Un bisogno di appartenenza
Le case ricorrono spesso nell’immaginario di Nevo. Come in Tre Piani, romanzo del 2015 dal quale è stato tratto l’ultimo film di Nanni Moretti presentato a Cannes 2021 e che narra vicende di tre nuclei familiari che vivono nello stesso edificio alle porte di Tel Aviv, così in Nostalgia la connotazione spaziale e topografica sembra sancire un bisogno di appartenenza, mai così instabile e sotto costante minaccia come in Medio Oriente.

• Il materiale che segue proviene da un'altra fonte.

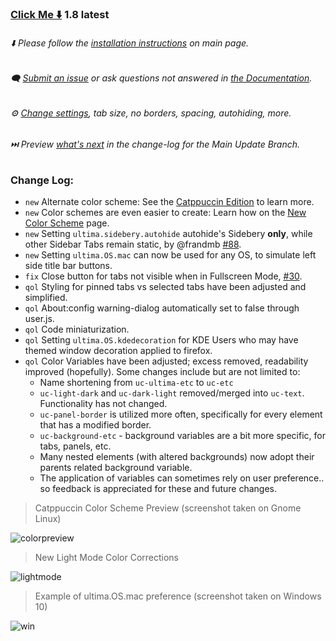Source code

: ### [Click Me ⬇️](https://github.com/soulhotel/FF-ULTIMA/releases/download/1.8/ffultima1.8.zip) 1.8 latest

###### ⬇️ Please follow the [installation instructions](https://github.com/soulhotel/FF-ULTIMA#installation) on main page.

###### 🗨️ [Submit an issue](https://github.com/soulhotel/FF-ULTIMA/issues/new/choose) or ask questions not answered in [the Documentation](https://github.com/soulhotel/FF-ULTIMA/tree/main/doc).

###### ⚙️ [Change settings](https://github.com/soulhotel/FF-ULTIMA/blob/main/doc/Modification.md), tab size, no borders, spacing, autohiding, more.

###### ⏭️ Preview [*what's next*](https://github.com/soulhotel/FF-ULTIMA/blob/main.update.branch/doc/change-log.md) in the change-log for the Main Update Branch.


### Change Log:
- `new` Alternate color scheme: See the [Catppuccin Edition](https://github.com/soulhotel/FF-ULTIMA/tree/main.update.branch/theme/color-schemes/catppuccin) to learn more.
- `new` Color schemes are even easier to create: Learn how on the [New Color Scheme](https://github.com/soulhotel/FF-ULTIMA/blob/main.update.branch/doc/New-Color-scheme.md) page.
- `new` Setting `ultima.sidebery.autohide` autohide's Sidebery **only**, while other Sidebar Tabs remain static, by @frandmb [#88](https://github.com/soulhotel/FF-ULTIMA/pull/88).
- `new` Setting `ultima.OS.mac` can now be used for any OS, to simulate left side title bar buttons.
- `fix` Close button for tabs not visible when in Fullscreen Mode, [#30](https://github.com/soulhotel/FF-ULTIMA/issues/30).
- `qol` Styling for pinned tabs vs selected tabs have been adjusted and simplified.
- `qol` About:config warning-dialog automatically set to false through user.js.
- `qol` Code miniaturization.
- `qol` Setting `ultima.OS.kdedecoration` for KDE Users who may have themed window decoration applied to firefox.
- `qol` Color Variables have been adjusted; excess removed, readability improved (hopefully). Some changes include but are not limited to:
  - Name shortening from `uc-ultima-etc` to `uc-etc`
  - `uc-light-dark` and `uc-dark-light` removed/merged into `uc-text`. Functionality has not changed.
  - `uc-panel-border` is utilized more often, specifically for every element that has a modified border.
  - `uc-background-etc` - background variables are a bit more specific, for tabs, panels, etc.
  - Many nested elements (with altered backgrounds) now adopt their parents related background variable.
  - The application of variables can sometimes rely on user preference.. so feedback is appreciated for these and future changes.


> Catppuccin Color Scheme Preview (screenshot taken on Gnome Linux)

![colorpreview](https://github.com/soulhotel/FF-ULTIMA/assets/155501797/5695ac7e-2e65-4256-b430-176271851e95)

> New Light Mode Color Corrections

![lightmode](https://github.com/soulhotel/FF-ULTIMA/assets/155501797/87b6c813-a824-49b1-9038-c64514178d72)

> Example of ultima.OS.mac preference (screenshot taken on Windows 10)

![win](https://github.com/soulhotel/FF-ULTIMA/assets/155501797/d7c92728-8e60-4cac-88ec-de95ea560428)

Quel sentimento sottile e inafferrabile
Il periodo storico della narrazione è quello tra il 1995 e 1996, a cavallo dell’omicidio di Yitzak Rabin. L’alternarsi delle voci che si rincorrono è segnato all’interno del romanzo dai brevi capitoli che hanno il titolo dei protagonisti di questo affresco, all’interno di una struttura in sei parti: il prologo (iniziale), l’esilio (finale) e le quattro stanze (non a caso così denominate) della parte centrale. Un sistema chiuso, delle piccole confraternite, microcosmi all’interno dei quali non sembra accadere molto, quantomeno niente di eccezionale: vicende amorose, liti fra coniugi, fughe, ritorni, il mutismo delle persone in strada a Gerusalemme i giorni dopo un attentato, partite di calcio tra squadre rivali giurate non solo sportivamente ma relativamente all’appartenenza religiosa, come tutt’ora avviene in Israele. Un racconto polifonico nel quale sembra non accadere molto ma che riesce a spalancare le porte su un mondo più che su una storia. Anche l’utilizzo della punteggiatura rispecchia l’andamento fluviale del parlato, anche dove questo assume la forma dei monologhi interiori dei vari personaggi, vite altrui che ci scorrono davanti e che ci limitiamo ad osservare. Nostalgia deriva dal greco: nos-algos, il dolore del ritorno. Noa, parlando di Amir e della loro sofferta relazione dirà: “Stavamo bene insieme. Non a posteriori, per nostalgia”; un sentimento sottile e inafferrabile, un soffio che nasce dalle parole, come la scia che lascia la poppa di una nave prima che i ricordi sbiadiscano per sempre. Anche i racconti e le voci possono essere sono strumenti della nostalgia, citando l’explicit del Giovane Holden di J.D. Salinger: “Non raccontate mai niente a nessuno, altrimenti finirà che sentirete la mancanza di tutti”, e in Nostalgia di Eshkol Nevo attraverso i racconti dei personaggi, ai quali si impara a voler bene, alla fine si sente davvero la mancanza di tutti e questo in fondo è la cosa più bella che può lasciare un romanzo.